Jurisprudence

When Will Texas Stop Executing People Whose Death Sentences Are Unconstitutional?

The death chamber is seen through the steel bars from the viewing room at the state penitentiary in Huntsville, Texas.
The death chamber is seen through the steel bars from the viewing room at the state penitentiary in Huntsville, Texas. Jenevieve Robbins/Texas Dept of Criminal Justice/Handout via Reuters

Texas is at it again, once more thumbing its nose at the Supreme Court in a death penalty case.

Last Monday, the Supreme Court refused to hear an appeal from Terence Andrus, a prisoner on Texas’ death row. Two years ago, the court held that Andrus’ attorney had failed to present a mountain of mitigating evidence that could’ve saved his life. The court ruled that his counsel’s representation fell below the constitutional minimum and sent the case back to the Texas Court of Criminal Appeals with instructions to consider whether the mitigating evidence could have made a difference in the mind of at least one juror.
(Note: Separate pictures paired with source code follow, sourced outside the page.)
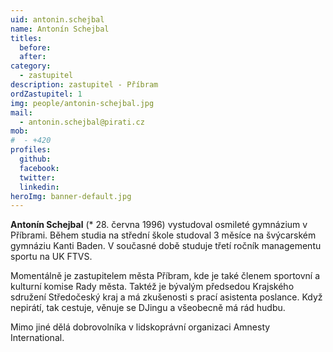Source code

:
```yaml
---
uid: antonin.schejbal
name: Antonín Schejbal
titles:
  before:
  after:
category:
  - zastupitel
description: zastupitel - Příbram
ordZastupitel: 1
img: people/antonin-schejbal.jpg
mail:
  - antonin.schejbal@pirati.cz
mob:
#  - +420 
profiles:
  github:
  facebook:
  twitter:
  linkedin:
heroImg: banner-default.jpg
---
```


**Antonín Schejbal** (* 28. června 1996) vystudoval osmileté gymnázium v Příbrami. Během studia na střední škole studoval 3 měsíce na švýcarském gymnáziu Kanti Baden. V současné době studuje třetí ročník managementu sportu na UK FTVS.

Momentálně je zastupitelem města Příbram, kde je také členem sportovní a kulturní komise Rady města. Taktéž je bývalým předsedou Krajského sdružení Středočeský kraj a má zkušenosti s prací asistenta poslance. Když nepirátí, tak cestuje, věnuje se DJingu a všeobecně má rád hudbu.

Mimo jiné dělá dobrovolníka v lidskoprávní organizaci Amnesty International.  
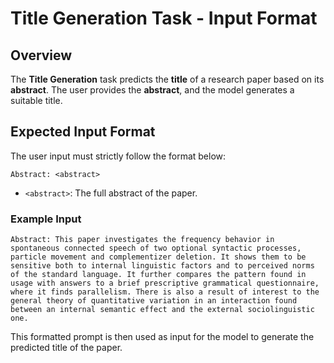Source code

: # **Title Generation Task - Input Format**

## **Overview**
The **Title Generation** task predicts the **title** of a research paper based on its **abstract**. The user provides the **abstract**, and the model generates a suitable title.

## **Expected Input Format**
The user input must strictly follow the format below:

```
Abstract: <abstract>
```

- `<abstract>`: The full abstract of the paper.

### **Example Input**
```
Abstract: This paper investigates the frequency behavior in spontaneous connected speech of two optional syntactic processes, particle movement and complementizer deletion. It shows them to be sensitive both to internal linguistic factors and to perceived norms of the standard language. It further compares the pattern found in usage with answers to a brief prescriptive grammatical questionnaire, where it finds parallelism. There is also a result of interest to the general theory of quantitative variation in an interaction found between an internal semantic effect and the external sociolinguistic one.
```

This formatted prompt is then used as input for the model to generate the predicted title of the paper.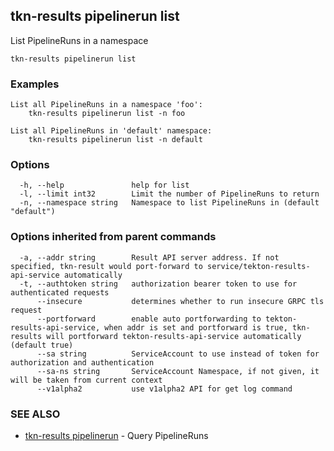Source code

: ## tkn-results pipelinerun list

List PipelineRuns in a namespace

```
tkn-results pipelinerun list
```

### Examples

```
List all PipelineRuns in a namespace 'foo':
    tkn-results pipelinerun list -n foo

List all PipelineRuns in 'default' namespace:
    tkn-results pipelinerun list -n default

```

### Options

```
  -h, --help               help for list
  -l, --limit int32        Limit the number of PipelineRuns to return
  -n, --namespace string   Namespace to list PipelineRuns in (default "default")
```

### Options inherited from parent commands

```
  -a, --addr string        Result API server address. If not specified, tkn-result would port-forward to service/tekton-results-api-service automatically
  -t, --authtoken string   authorization bearer token to use for authenticated requests
      --insecure           determines whether to run insecure GRPC tls request
      --portforward        enable auto portforwarding to tekton-results-api-service, when addr is set and portforward is true, tkn-results will portforward tekton-results-api-service automatically (default true)
      --sa string          ServiceAccount to use instead of token for authorization and authentication
      --sa-ns string       ServiceAccount Namespace, if not given, it will be taken from current context
      --v1alpha2           use v1alpha2 API for get log command
```

### SEE ALSO

* [tkn-results pipelinerun](tkn-results_pipelinerun.md)	 - Query PipelineRuns

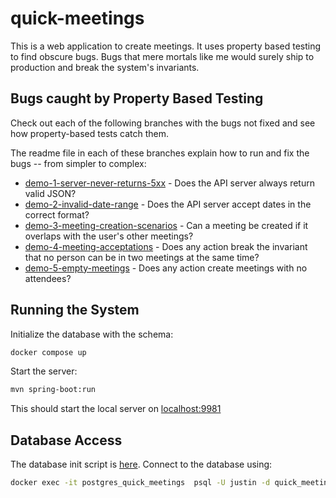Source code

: # quick-meetings

This is a web application to create meetings. It uses property based testing to find obscure bugs.
Bugs that mere mortals like me would surely ship to production and break the system's invariants.

## Bugs caught by Property Based Testing

Check out each of the following branches with the bugs not fixed and see how property-based tests
catch them.

The readme file in each of these branches explain how to run and fix the bugs -- from simpler to complex:

- [demo-1-server-never-returns-5xx](https://github.com/mourjo/quick-meetings/tree/demo-1-server-never-returns-5xx) -
  Does the API server always return valid JSON?
- [demo-2-invalid-date-range](https://github.com/mourjo/quick-meetings/tree/demo-2-invalid-date-range) -
  Does the API server accept dates in the correct format?
- [demo-3-meeting-creation-scenarios](https://github.com/mourjo/quick-meetings/tree/demo-3-meeting-creation-scenarios) -
  Can a meeting be created if it overlaps with the user's other meetings?
- [demo-4-meeting-acceptations](https://github.com/mourjo/quick-meetings/tree/demo-4-meeting-acceptations) -
  Does any action break the invariant that no person can be in two meetings at the same time?
- [demo-5-empty-meetings](https://github.com/mourjo/quick-meetings/tree/demo-5-empty-meetings) -
  Does any action create meetings with no attendees?

## Running the System

Initialize the database with the schema:

```bash
docker compose up
```

Start the server:

```bash
mvn spring-boot:run 
```

This should start the local server
on [localhost:9981](http://localhost:9981/swagger-ui/index.html#/)

## Database Access

The database init script
is [here](https://github.com/mourjo/quick-meetings/blob/main/src/test/resources/init.sql). Connect
to the database using:

```bash
docker exec -it postgres_quick_meetings  psql -U justin -d quick_meetings_test_db
```
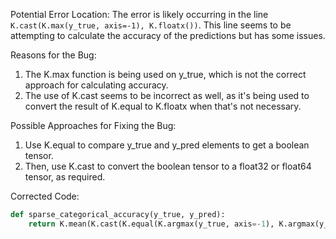 Potential Error Location: The error is likely occurring in the line `K.cast(K.max(y_true, axis=-1), K.floatx())`. This line seems to be attempting to calculate the accuracy of the predictions but has some issues.

Reasons for the Bug: 
1. The K.max function is being used on y_true, which is not the correct approach for calculating accuracy.
2. The use of K.cast seems to be incorrect as well, as it's being used to convert the result of K.equal to K.floatx when that's not necessary.

Possible Approaches for Fixing the Bug:
1. Use K.equal to compare y_true and y_pred elements to get a boolean tensor.
2. Then, use K.cast to convert the boolean tensor to a float32 or float64 tensor, as required.

Corrected Code:
```python
def sparse_categorical_accuracy(y_true, y_pred):
    return K.mean(K.cast(K.equal(K.argmax(y_true, axis=-1), K.argmax(y_pred, axis=-1)), K.floatx()))
```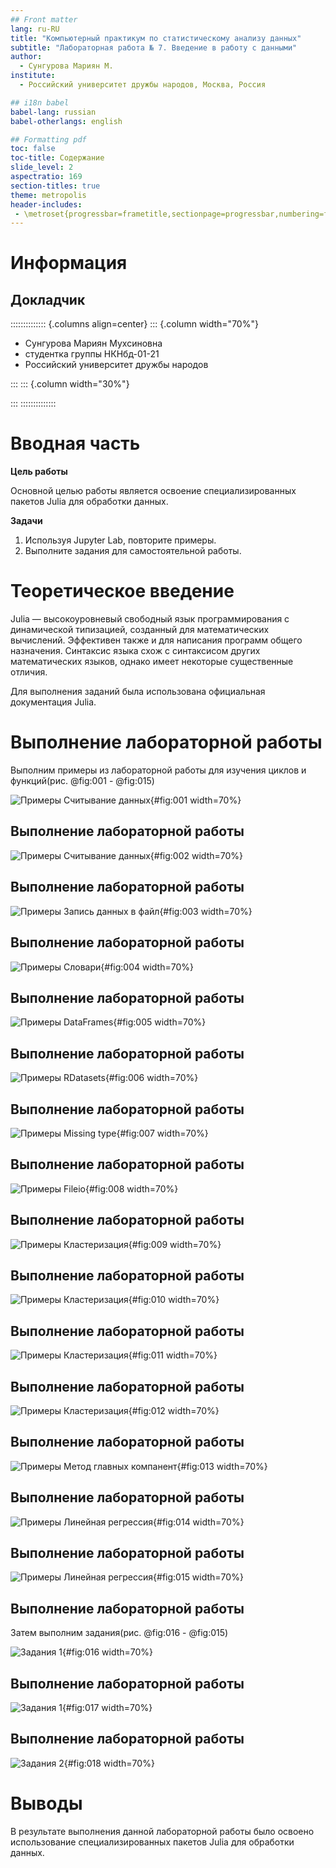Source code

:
 ```yaml
---
## Front matter
lang: ru-RU
title: "Компьютерный практикум по статистическому анализу данных"
subtitle: "Лабораторная работа № 7. Введение в работу с данными"
author:
  - Сунгурова Мариян М.
institute:
  - Российский университет дружбы народов, Москва, Россия

## i18n babel
babel-lang: russian
babel-otherlangs: english

## Formatting pdf
toc: false
toc-title: Содержание
slide_level: 2
aspectratio: 169
section-titles: true
theme: metropolis
header-includes:
 - \metroset{progressbar=frametitle,sectionpage=progressbar,numbering=fraction}
---
```


# Информация

## Докладчик

:::::::::::::: {.columns align=center}
::: {.column width="70%"}

  * Сунгурова Мариян Мухсиновна
  * студентка группы НКНбд-01-21
  * Российский университет дружбы народов

:::
::: {.column width="30%"}


:::
::::::::::::::

# Вводная часть
 

**Цель работы**

Основной целью работы является освоение специализированных пакетов Julia для обработки данных.

**Задачи**

1. Используя Jupyter Lab, повторите примеры.
2. Выполните задания для самостоятельной работы.

# Теоретическое введение

Julia — высокоуровневый свободный язык программирования с динамической типизацией, созданный для математических вычислений. Эффективен также и для написания программ общего назначения. Синтаксис языка схож с синтаксисом других математических языков, однако имеет некоторые существенные отличия.

Для выполнения заданий была использована официальная документация Julia.

# Выполнение лабораторной работы

Выполним примеры из лабораторной работы для изучения циклов и функций(рис. @fig:001 -  @fig:015)


![Примеры Считывание данных](image/1.JPG){#fig:001 width=70%}

## Выполнение лабораторной работы

![Примеры Считывание данных ](image/2.JPG){#fig:002 width=70%}


## Выполнение лабораторной работы


![Примеры Запись данных в файл](image/3.JPG){#fig:003 width=70%}

## Выполнение лабораторной работы


![Примеры Словари](image/4.JPG){#fig:004 width=70%}

## Выполнение лабораторной работы


![Примеры DataFrames](image/5.JPG){#fig:005 width=70%}

## Выполнение лабораторной работы


![Примеры RDatasets](image/6.JPG){#fig:006 width=70%}

## Выполнение лабораторной работы


![Примеры Missing type](image/7.JPG){#fig:007 width=70%}

## Выполнение лабораторной работы


![Примеры Fileio](image/8.JPG){#fig:008 width=70%}

## Выполнение лабораторной работы


![Примеры Кластеризация](image/9.JPG){#fig:009 width=70%}

## Выполнение лабораторной работы


![Примеры Кластеризация](image/10.JPG){#fig:010 width=70%}

## Выполнение лабораторной работы

![Примеры Кластеризация](image/11.JPG){#fig:011 width=70%}

## Выполнение лабораторной работы


![Примеры Кластеризация](image/12.JPG){#fig:012 width=70%}

## Выполнение лабораторной работы


![Примеры Метод главных компанент](image/13.JPG){#fig:013 width=70%}

## Выполнение лабораторной работы


![Примеры Линейная регрессия](image/14.JPG){#fig:014 width=70%}

## Выполнение лабораторной работы

![Примеры Линейная регрессия](image/15.JPG){#fig:015 width=70%}

## Выполнение лабораторной работы


Затем выполним задания(рис. @fig:016 - @fig:015)

![Задания 1 ](image/16.JPG){#fig:016 width=70%}

## Выполнение лабораторной работы


![Задания 1](image/17.JPG){#fig:017 width=70%}

## Выполнение лабораторной работы


![Задания 2](image/18.JPG){#fig:018 width=70%}









# Выводы

В результате выполнения данной лабораторной работы было освоено использование специализированных пакетов Julia для обработки данных.



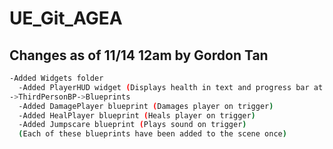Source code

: # UE_Git_AGEA

## Changes as of 11/14 12am by Gordon Tan
```bash
-Added Widgets folder
  -Added PlayerHUD widget (Displays health in text and progress bar at bottom left of screen)
->ThirdPersonBP->Blueprints
  -Added DamagePlayer blueprint (Damages player on trigger)
  -Added HealPlayer blueprint (Heals player on trigger)
  -Added Jumpscare blueprint (Plays sound on trigger)
  (Each of these blueprints have been added to the scene once)
```
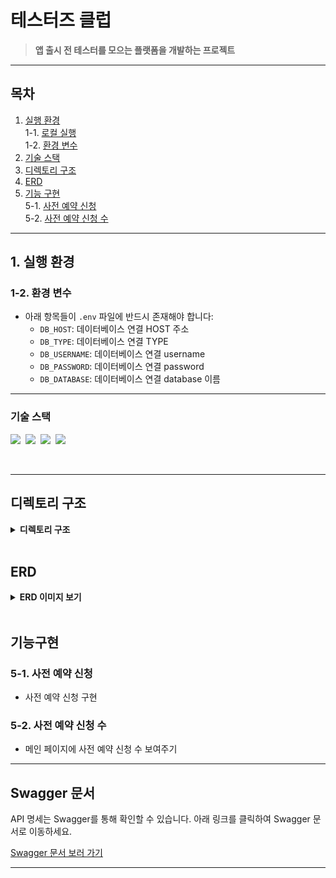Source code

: # **테스터즈 클럽**  
> **앱 출시 전 테스터를 모으는 플랫폼을 개발하는 프로젝트**

---

## **목차**
1. [실행 환경](#1-실행-환경)  
   1-1. [로컬 실행](#1-1-로컬-실행)  
   1-2. [환경 변수](#1-2-환경-변수)  
2. [기술 스택](#2-기술-스택)  
3. [디렉토리 구조](#3-디렉토리-구조)  
4. [ERD](#4-erd)  
5. [기능 구현](#5-기능-구현)  
   5-1. [사전 예약 신청](#5-1-사전-예약-신청)  
   5-2. [사전 예약 신청 수](#5-2-사전-예약-신청-수)  

---

## **1. 실행 환경**
### **1-2. 환경 변수**  
- 아래 항목들이 `.env` 파일에 반드시 존재해야 합니다:
  - `DB_HOST`: 데이터베이스 연결 HOST 주소
  - `DB_TYPE`: 데이터베이스 연결 TYPE
  - `DB_USERNAME`: 데이터베이스 연결 username
  - `DB_PASSWORD`: 데이터베이스 연결 password
  - `DB_DATABASE`: 데이터베이스 연결 database 이름

---

### 기술 스택
<img src="https://img.shields.io/badge/TypeScript-version 4-3178C6">&nbsp;
<img src="https://img.shields.io/badge/Node.js-version 10-E0234E">&nbsp;
<img src="https://img.shields.io/badge/TypeORM-version 0.2-fcad03">&nbsp;
<img src="https://img.shields.io/badge/MySQL-version 8-00758F">&nbsp;

</br>

---

## 디렉토리 구조

<details>
<summary><strong>디렉토리 구조</strong></summary>
<div markdown="1">
 
```bash
─src
    │  app.ts
    │  database.ts
    │  index.ts
    │
    ├─controller
    │      user.ts
    │
    ├─entity
    │      app.ts
    │      index.ts
    │      reviews.ts
    │      user.ts
    │
    ├─routers
    │      index.ts
    │      user.ts
    │
    ├─service
    │      user.ts
    │
    └─swagger
            index.ts
            user.yml
```
</div>
</details>

</br>

## **ERD**

<details>
<summary><strong>ERD 이미지 보기</strong></summary>
<div markdown="1">

![ERD 이미지]()

</div>
</details>

</br>

## 기능구현
### **5-1. 사전 예약 신청** 
* 사전 예약 신청 구현
  
### **5-2. 사전 예약 신청 수** 
* 메인 페이지에 사전 예약 신청 수 보여주기


 ---
 
 ## **Swagger 문서**
API 명세는 Swagger를 통해 확인할 수 있습니다. 아래 링크를 클릭하여 Swagger 문서로 이동하세요.

[Swagger 문서 보러 가기](https://github.com/user-attachments/assets/7503c87e-6948-452e-ba38-596236d7c1f5)

---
Yet instead of following the Supreme Court’s directive, the state court decided that Andrus’ lawyer hadn’t been that bad after all—just the opposite of what the Supreme Court had ruled—and upheld his death sentence. Naturally, Andrus went back to the Supreme Court, but the current court denied his petition. Justice Sonia Sotomayor wrote a stinging dissent, joined by Justices Stehen Breyer and Elena Kagan.

The petulance of the Texas court isn’t surprising. For the state court, ignoring the Supreme Court in death penalty cases is business as usual.

Along with my Cornell Law School colleagues John Blume and Sheri Johnson, I examined the judicial decisions for every person executed in the United States since the Supreme Court restarted the death penalty in 1976. That’s over 1,500 people. We were looking for the people who were “dead right,” meaning they were executed despite claims in their case that would render their execution unconstitutional today.

What we found shocked us. At least 228 people executed since executions resumed in 1976—more than 1 in every 7—were dead right. We published our results earlier this year in the Columbia Human Rights Law Review.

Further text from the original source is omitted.